O ofício, assinado pelo defensor público-geral do Estado, Domilson Rabelo da Silva Júnior, pelo coordenador em exercício do Núcleo Especializado de Direitos Humanos (NUDH), Leonardo César Luiz Stutz, e demais membros do NUDH, ressalta que discursos de ódio e preconceito induzem à violência e outras formas de violações de direitos básicos. “Longe de se tratarem de opiniões, tais atitudes discriminatórias reforçam a naturalização das agressões físicas, morais e psicológicas voltadas à comunidade LGBTQIA+”, destaca o documento.
Polêmica
Na terça-feira (13/7), o vereador Thialu Guiotti (Avante) afirmou que "ninguém nasce homossexual" e completou dizendo que "se falar alguma coisa do ativismo gay, você é homofóbico". Ele ainda afirmou que "o comportamento homossexual tem três pilares: violência na infância, conflito entre criança e a figura paterna e modelo de imitação". As declarações ganharam o apoio de outros vereadores e foram repudiadas por outros, gerando discurssão sobre o tema.
Dados
Conforme noticiado em audiência pública realizada no dia 19 de maio de 2021 na Comissão de Direitos Humanos e Minorias da Câmara dos Deputados, estima-se que a cada 36 horas uma pessoa LGBTQIA+ brasileira seja vítima de homicídio ou suicídio, o que aponta o Brasil como campeão mundial de crimes contra as minorias sexuais.

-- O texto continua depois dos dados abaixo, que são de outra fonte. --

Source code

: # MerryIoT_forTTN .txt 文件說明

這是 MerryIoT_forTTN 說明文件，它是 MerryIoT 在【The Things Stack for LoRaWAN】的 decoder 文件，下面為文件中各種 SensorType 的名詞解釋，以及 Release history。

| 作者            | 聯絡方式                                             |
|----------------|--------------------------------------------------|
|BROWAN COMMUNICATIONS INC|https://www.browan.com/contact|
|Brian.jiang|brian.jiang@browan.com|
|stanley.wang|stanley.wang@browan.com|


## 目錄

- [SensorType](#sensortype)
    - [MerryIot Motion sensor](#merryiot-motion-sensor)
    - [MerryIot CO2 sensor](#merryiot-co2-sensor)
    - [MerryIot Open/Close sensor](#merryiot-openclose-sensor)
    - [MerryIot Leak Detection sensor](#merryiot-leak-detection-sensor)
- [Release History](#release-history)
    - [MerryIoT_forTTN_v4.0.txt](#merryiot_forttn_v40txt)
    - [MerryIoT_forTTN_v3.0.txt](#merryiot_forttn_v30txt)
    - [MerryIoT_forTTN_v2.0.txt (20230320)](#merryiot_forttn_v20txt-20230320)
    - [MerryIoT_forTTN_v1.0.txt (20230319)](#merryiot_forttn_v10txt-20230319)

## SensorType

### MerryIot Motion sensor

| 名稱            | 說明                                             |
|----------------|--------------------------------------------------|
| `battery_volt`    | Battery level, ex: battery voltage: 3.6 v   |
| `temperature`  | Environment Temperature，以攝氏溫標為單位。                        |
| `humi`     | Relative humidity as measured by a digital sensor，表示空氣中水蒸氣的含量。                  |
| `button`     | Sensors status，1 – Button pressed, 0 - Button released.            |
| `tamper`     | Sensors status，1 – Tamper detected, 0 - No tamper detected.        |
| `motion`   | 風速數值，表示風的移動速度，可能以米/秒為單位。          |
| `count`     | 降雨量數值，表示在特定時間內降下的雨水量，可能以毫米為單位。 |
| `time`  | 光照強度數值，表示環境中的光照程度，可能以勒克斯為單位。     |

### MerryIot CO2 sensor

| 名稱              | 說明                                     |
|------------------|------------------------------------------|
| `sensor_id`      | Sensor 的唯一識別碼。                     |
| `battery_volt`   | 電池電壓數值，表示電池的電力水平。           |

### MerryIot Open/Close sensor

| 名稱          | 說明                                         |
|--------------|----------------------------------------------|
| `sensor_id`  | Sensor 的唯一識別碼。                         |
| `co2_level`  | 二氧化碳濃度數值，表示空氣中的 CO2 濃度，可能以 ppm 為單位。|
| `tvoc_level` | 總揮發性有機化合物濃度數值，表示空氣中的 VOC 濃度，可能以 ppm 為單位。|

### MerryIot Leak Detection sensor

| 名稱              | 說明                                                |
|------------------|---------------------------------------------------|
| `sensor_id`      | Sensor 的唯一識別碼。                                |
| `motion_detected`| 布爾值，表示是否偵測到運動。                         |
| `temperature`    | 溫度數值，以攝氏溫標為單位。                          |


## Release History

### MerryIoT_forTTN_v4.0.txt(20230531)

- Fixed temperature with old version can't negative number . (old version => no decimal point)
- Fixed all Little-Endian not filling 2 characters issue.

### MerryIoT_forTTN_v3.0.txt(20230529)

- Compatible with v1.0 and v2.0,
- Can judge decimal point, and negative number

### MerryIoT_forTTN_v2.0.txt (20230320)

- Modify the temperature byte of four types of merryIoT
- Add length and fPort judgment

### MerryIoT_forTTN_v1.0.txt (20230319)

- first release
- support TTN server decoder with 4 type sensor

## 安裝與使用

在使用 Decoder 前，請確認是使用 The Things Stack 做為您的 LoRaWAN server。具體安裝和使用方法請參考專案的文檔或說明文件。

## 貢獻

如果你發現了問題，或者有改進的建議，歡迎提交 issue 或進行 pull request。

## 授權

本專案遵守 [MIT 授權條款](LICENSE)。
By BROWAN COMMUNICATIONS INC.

Segundo agências internacionais de direitos humanos, mata-se mais homossexuais e transexuais no Brasil do que nos 13 países do Oriente e África, onde persiste a pena de morte contra tal segmento.

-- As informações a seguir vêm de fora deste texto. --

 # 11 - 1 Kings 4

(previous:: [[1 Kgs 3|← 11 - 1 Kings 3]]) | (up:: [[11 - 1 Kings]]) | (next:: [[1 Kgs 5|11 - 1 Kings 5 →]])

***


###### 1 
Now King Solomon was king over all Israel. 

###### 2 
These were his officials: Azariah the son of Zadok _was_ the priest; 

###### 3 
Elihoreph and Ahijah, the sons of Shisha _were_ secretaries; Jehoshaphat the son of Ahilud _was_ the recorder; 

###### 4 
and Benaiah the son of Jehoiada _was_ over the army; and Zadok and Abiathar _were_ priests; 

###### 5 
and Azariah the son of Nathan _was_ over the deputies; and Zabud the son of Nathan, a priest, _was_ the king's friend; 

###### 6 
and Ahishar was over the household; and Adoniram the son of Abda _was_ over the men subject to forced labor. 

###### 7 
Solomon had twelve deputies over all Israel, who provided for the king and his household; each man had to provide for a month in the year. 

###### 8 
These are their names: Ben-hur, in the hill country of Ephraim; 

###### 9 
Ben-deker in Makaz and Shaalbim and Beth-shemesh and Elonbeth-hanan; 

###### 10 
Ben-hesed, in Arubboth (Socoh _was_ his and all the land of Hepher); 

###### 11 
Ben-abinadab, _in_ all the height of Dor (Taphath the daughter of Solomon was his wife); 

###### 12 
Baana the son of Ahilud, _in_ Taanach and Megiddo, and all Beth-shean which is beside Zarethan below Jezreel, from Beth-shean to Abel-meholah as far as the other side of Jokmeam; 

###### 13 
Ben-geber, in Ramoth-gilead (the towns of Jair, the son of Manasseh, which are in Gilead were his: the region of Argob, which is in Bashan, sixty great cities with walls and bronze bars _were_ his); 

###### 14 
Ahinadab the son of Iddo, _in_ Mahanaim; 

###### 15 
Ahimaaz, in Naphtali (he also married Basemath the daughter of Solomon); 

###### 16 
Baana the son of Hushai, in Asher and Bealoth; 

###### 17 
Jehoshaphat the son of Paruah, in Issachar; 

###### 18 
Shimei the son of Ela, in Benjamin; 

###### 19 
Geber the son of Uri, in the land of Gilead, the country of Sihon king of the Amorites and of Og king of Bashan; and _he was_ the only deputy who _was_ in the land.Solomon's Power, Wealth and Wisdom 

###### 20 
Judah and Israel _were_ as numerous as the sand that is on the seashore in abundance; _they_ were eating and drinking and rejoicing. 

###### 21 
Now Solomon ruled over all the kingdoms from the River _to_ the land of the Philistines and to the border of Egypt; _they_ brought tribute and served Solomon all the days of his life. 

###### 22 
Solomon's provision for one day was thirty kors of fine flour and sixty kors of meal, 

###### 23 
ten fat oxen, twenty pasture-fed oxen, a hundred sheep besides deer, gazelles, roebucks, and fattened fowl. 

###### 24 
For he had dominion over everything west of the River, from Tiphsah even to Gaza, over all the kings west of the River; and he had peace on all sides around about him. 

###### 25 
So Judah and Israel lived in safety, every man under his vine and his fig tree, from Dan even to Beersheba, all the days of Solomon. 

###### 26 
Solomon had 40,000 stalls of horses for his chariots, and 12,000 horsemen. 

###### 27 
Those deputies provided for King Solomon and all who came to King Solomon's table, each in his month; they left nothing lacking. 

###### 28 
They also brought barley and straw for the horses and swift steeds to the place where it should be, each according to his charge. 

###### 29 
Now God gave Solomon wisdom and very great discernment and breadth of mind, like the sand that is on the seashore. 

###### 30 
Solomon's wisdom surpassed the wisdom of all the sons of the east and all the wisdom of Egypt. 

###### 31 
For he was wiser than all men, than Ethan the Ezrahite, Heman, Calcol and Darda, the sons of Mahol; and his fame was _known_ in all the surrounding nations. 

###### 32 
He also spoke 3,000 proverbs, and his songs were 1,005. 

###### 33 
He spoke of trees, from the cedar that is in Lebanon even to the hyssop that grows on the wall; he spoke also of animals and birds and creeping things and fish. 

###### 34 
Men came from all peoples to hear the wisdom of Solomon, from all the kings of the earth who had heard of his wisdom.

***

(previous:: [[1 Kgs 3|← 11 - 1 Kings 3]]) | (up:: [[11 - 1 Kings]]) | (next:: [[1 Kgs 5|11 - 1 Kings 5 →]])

O documento ressalta ainda que é função institucional da Defensoria Pública exercer a defesa dos interesses individuais e coletivos de quaisquer grupos sociais vulneráveis que mereçam proteção especial do Estado (art. 4º, inciso XI, da Lei Complementar nº 80/94). “Compreendemos que as minorias vítimas de preconceito, ódio e intolerância vivem sob a constante ameaça de violação de suas liberdades, individualidade e privacidade, havendo que travar verdadeiras batalhas judiciais e extrajudiciais pela reafirmação de seus direitos. Elas não estão sozinhas”, pontua o ofício.